L'edizione di Napoli 2027 dell'America's Cup si preannuncia come un evento storico, destinato a inaugurare una nuova era per il trofeo velico più antico del mondo. Max Sirena, skipper e team manager di Luna Rossa, ha dichiarato che la prossima competizione avrà un livello tecnico e sportivo senza precedenti negli ultimi venti anni. L'appuntamento, con Napoli sede principale, culminerà con la Louis Vuitton 38ª America's Cup Match dal 10 luglio 2027, preceduta dalle regate preliminari a Cagliari (21-24 maggio).
La presenza di "nomi importanti, le star, come avviene in Formula 1 e in MotoGp" eleverà ulteriormente lo spettacolo.
Tra i team partecipanti figurano Luna Rossa, il defender New Zealand, Alinghi (Svizzera), GB1 (Gran Bretagna), K‑Challenge (Francia) e una nuova barca australiana, arricchendo il parterre dei contendenti e rendendo la sfida più avvincente.

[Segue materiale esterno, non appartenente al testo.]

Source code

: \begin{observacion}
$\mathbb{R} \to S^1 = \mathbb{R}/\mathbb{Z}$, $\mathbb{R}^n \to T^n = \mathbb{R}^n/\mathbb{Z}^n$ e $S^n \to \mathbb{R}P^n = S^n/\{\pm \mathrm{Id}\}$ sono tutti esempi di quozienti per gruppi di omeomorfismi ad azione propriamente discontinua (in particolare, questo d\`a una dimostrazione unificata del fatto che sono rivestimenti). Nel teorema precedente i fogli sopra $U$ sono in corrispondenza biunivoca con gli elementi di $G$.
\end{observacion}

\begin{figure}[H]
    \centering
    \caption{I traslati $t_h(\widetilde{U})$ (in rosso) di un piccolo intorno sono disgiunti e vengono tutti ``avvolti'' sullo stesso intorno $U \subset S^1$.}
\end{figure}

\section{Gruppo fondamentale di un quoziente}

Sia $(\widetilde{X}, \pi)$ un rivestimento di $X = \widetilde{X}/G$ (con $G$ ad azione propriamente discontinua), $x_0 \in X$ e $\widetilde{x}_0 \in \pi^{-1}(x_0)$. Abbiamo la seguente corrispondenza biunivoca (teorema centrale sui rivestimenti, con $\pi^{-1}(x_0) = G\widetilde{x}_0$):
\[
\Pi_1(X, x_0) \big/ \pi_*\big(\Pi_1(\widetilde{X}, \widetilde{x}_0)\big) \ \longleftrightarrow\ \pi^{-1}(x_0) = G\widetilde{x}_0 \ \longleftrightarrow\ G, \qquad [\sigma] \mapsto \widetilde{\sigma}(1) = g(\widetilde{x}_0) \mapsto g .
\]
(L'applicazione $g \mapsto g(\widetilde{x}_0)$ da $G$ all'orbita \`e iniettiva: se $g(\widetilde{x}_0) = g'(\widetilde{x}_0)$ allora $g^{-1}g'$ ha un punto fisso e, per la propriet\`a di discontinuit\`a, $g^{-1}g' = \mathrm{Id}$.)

La sfida in casa e la copertura mediatica
Per Max Sirena, gareggiare "in casa" è uno stimolo positivo, non un problema. "Arriverà una Nazione intera a seguirci" ha affermato, evidenziando la lunga preparazione di Luna Rossa. L'interesse sarà amplificato da Sky, che trasmetterà tutte le fasi della competizione – dalle regate preliminari alla Louis Vuitton Cup Challenger Selection Series, fino alla finale di Napoli – anche in streaming su NOW.

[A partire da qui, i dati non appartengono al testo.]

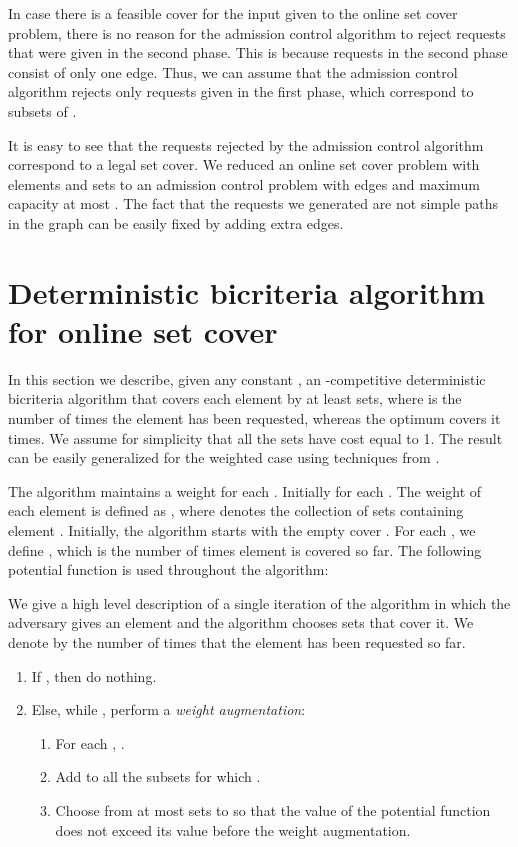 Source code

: \documentclass{sig-alternate}
\begin{document}
In case there is a feasible cover for the input given to the
online set cover problem, there is no reason for the admission
control algorithm to reject requests that were given in the second
phase. This is because requests in the second phase consist of
only one edge. Thus, we can assume that the admission control
algorithm rejects only requests given in the first phase, which
correspond to subsets of .

It is easy to see that the requests rejected by the admission
control algorithm correspond to a legal set cover. We reduced an
online set cover problem with  elements and  sets to an
admission control problem with  edges and maximum capacity at
most . The fact that the requests we generated are not simple
paths in the graph can be easily fixed by adding extra edges.

\section{Deterministic bicriteria algorithm for online set cover}\label{sec:det}

In this section we describe, given any constant , an
-competitive deterministic bicriteria algorithm
that covers each element by at least  sets, where
 is the number of times the element has been requested, whereas
the optimum covers it  times. We assume for simplicity that all
the sets have cost equal to 1. The result can be easily
generalized for the weighted case using techniques from
\cite{AAABN03}.

The algorithm maintains a weight  for each .
Initially  for each . The weight of each
element  is defined as ,
where  denotes the collection of sets containing element
. Initially, the algorithm starts with the empty cover . For each , we define , which is the number of times element  is covered
so far. The following potential function is used throughout the
algorithm:



We give a high level description of a single iteration of the
algorithm in which the adversary gives an element  and the
algorithm chooses sets that cover it. We denote by  the number
of times that the element  has been requested so far.

\begin{enumerate}
    \item If , then do nothing.
    \item Else, while , perform a {\em weight augmentation}:
    \begin{enumerate}
        \item For each , .\label{detalg1}
        \item Add to  all the subsets for which .\label{detalg2}
        \item Choose from  at most  sets to \label{detalg3}
        so that the value of the potential function  does
        not exceed its value before the weight augmentation.
    \end{enumerate}
\end{enumerate}
\end{document}
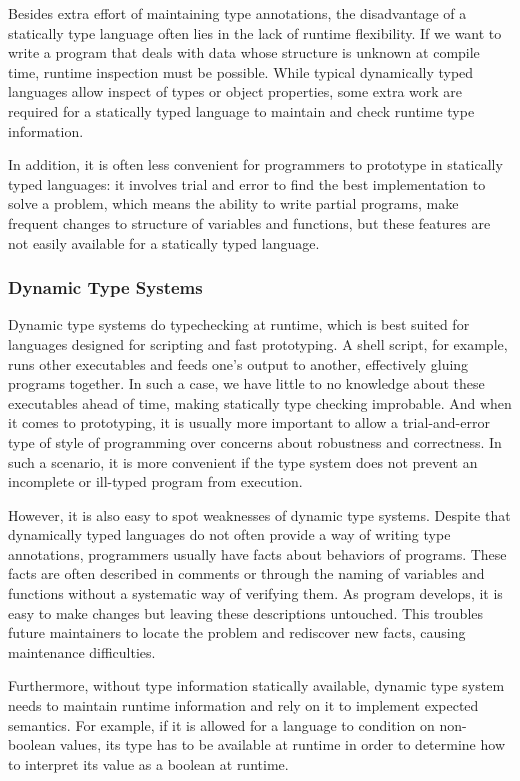 Besides extra effort of maintaining type annotations,
the disadvantage of a statically type language often lies in the lack of runtime flexibility.
If we want to write a program that deals with data whose structure is
unknown at compile time, runtime inspection must be possible.
While typical dynamically typed languages allow inspect of types or object properties,
some extra work are required for a statically typed language
to maintain and check runtime type information.

In addition, it is often less convenient for programmers to prototype
in statically typed languages: it involves trial and error to find the best implementation
to solve a problem, which means the ability to write partial programs,
make frequent changes to structure of variables and functions, but these features are not easily available for a statically typed language.

\subsubsection{Dynamic Type Systems}

Dynamic type systems do typechecking at runtime, which is best suited for
languages designed for scripting and fast prototyping.
A shell script, for example, runs other executables and feeds one's output to another,
effectively gluing programs together.
In such a case, we have little to no knowledge about these executables ahead of time,
making statically type checking improbable.
And when it comes to prototyping,
it is usually more important to allow a trial-and-error type of style of programming
over concerns about robustness and correctness.
In such a scenario, it is more convenient if the type system does not prevent
an incomplete or ill-typed program from execution.

However, it is also easy to spot weaknesses of dynamic type systems.
Despite that dynamically typed languages do not often provide a way of writing type annotations,
programmers usually have facts about behaviors of programs.
These facts are often described in comments or through the naming of variables and functions without a systematic way of verifying them.
As program develops, it is easy to make changes but leaving these descriptions untouched.
This troubles future maintainers to locate the problem and rediscover new facts,
causing maintenance difficulties.

Furthermore, without type information statically available,
dynamic type system needs to maintain runtime information
and rely on it to implement expected semantics.
For example, if it is allowed for a language to condition on non-boolean values,
its type has to be available at runtime in order to
determine how to interpret its value as a boolean at runtime.

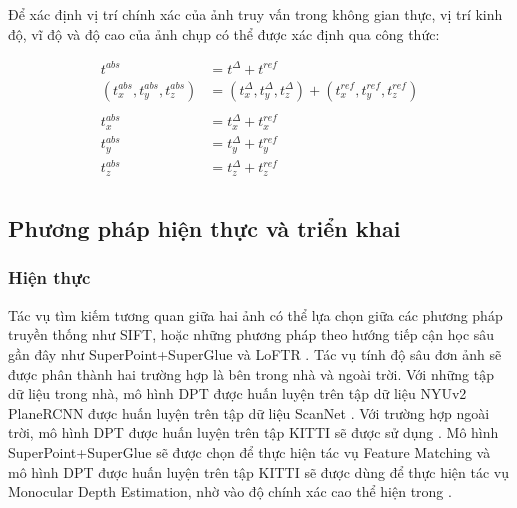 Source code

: Để xác định vị trí chính xác của ảnh truy vấn trong không gian thực, vị trí kinh độ, vĩ độ và độ cao của ảnh chụp có thể được xác định qua công thức:

\begin{equation}
  \begin{aligned}
    t^{abs}                         & = t^{\Delta} + t^{ref}                                                       \\
    (t^{abs}_x,t^{abs}_y,t^{abs}_z) & = (t^{\Delta}_x,t^{\Delta}_y,t^{\Delta}_z) + (t^{ref}_x,t^{ref}_y,t^{ref}_z) \\ \\
    t^{abs}_x                       & = t^{\Delta}_x + t^{ref}_x                                                   \\
    t^{abs}_y                       & = t^{\Delta}_y + t^{ref}_y                                                   \\
    t^{abs}_z                       & = t^{\Delta}_z + t^{ref}_z                                                   \\
  \end{aligned}
\end{equation}

\subsection{Phương pháp hiện thực và triển khai}
\subsubsection{Hiện thực}
Tác vụ tìm kiếm tương quan giữa hai ảnh có thể lựa chọn giữa các phương pháp truyền thống như SIFT, hoặc những phương pháp theo hướng tiếp cận học sâu gần đây như SuperPoint+SuperGlue \cite{sarlin2020superglue} và LoFTR \cite{sun2021loftr}. Tác vụ tính độ sâu đơn ảnh sẽ được phân thành hai trường hợp là bên trong nhà và ngoài trời. Với những tập dữ liệu trong nhà, mô hình DPT \cite{ranftl2021vision} được huấn luyện trên tập dữ liệu NYUv2 \cite{silberman2012indoor} PlaneRCNN \cite{liu2019planercnn} được huấn luyện trên tập dữ liệu ScanNet \cite{dai2017scannet}. Với trường hợp ngoài trời, mô hình DPT \cite{ranftl2021vision} được huấn luyện trên tập KITTI sẽ được sử dụng \cite{geiger2012we}. Mô hình SuperPoint+SuperGlue sẽ được chọn để thực hiện tác vụ Feature Matching và mô hình DPT được huấn luyện trên tập KITTI sẽ được dùng để thực hiện tác vụ Monocular Depth Estimation, nhờ vào độ chính xác cao thể hiện trong \cite{arnold2022mapfree}.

La scelta di Napoli e Cagliari per le regate preliminari conferma la centralità dell'Italia nella vela internazionale.
L'entusiasmo è palpabile, con la città partenopea pronta a vivere un'estate di grande sport.
Innovazione e nuova governance
L'edizione di Napoli segnerà una nuova epoca per l'America's Cup grazie a significative innovazioni e nuove regole. I cinque team iscritti hanno costituito l'America's Cup Partnership (ACP), una governance unificata per garantire stabilità, sostenibilità e crescita a lungo termine all'evento. Le novità includono l'organizzazione della regata ogni due anni e l'obbligo di avere una donna a bordo, oltre a misure per il contenimento dei costi.
Max Sirena ha elogiato il campo di regata di Napoli come uno dei più belli per condizioni meteo e pubblico. Marzio Perrelli, CEO dell'America's Cup, ha definito la città partenopea un "laboratorio di un'era inesplorata".
L'innovazione tecnica delle imbarcazioni AC75 e le nuove regole di governance puntano a mantenere la competizione al vertice dello sport e dell'innovazione, garantendo un futuro solido e competitivo al trofeo.